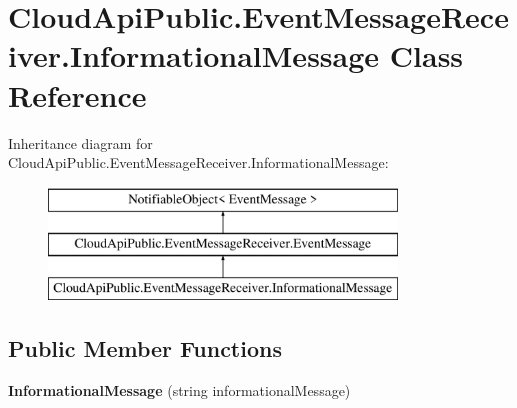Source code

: \hypertarget{class_cloud_api_public_1_1_event_message_receiver_1_1_informational_message}{\section{Cloud\-Api\-Public.\-Event\-Message\-Receiver.\-Informational\-Message Class Reference}
\label{class_cloud_api_public_1_1_event_message_receiver_1_1_informational_message}
}
Inheritance diagram for Cloud\-Api\-Public.\-Event\-Message\-Receiver.\-Informational\-Message\-:\begin{figure}[H]
\begin{center}
\leavevmode
\includegraphics[height=3.000000cm]{class_cloud_api_public_1_1_event_message_receiver_1_1_informational_message}
\end{center}
\end{figure}
\subsection*{Public Member Functions}
\begin{DoxyCompactItemize}
\item 
\hypertarget{class_cloud_api_public_1_1_event_message_receiver_1_1_informational_message_aae778e61a389efd72928fd790c2225a4}{{\bfseries Informational\-Message} (string informational\-Message)}\label{class_cloud_api_public_1_1_event_message_receiver_1_1_informational_message_aae778e61a389efd72928fd790c2225a4}

\end{DoxyCompactItemize}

|---|

BRIEF
Scan the records above for the word "DoxyCompactItemize". Show each line in which it appears.

TASK RESULT
\begin{DoxyCompactItemize}
\end{DoxyCompactItemize}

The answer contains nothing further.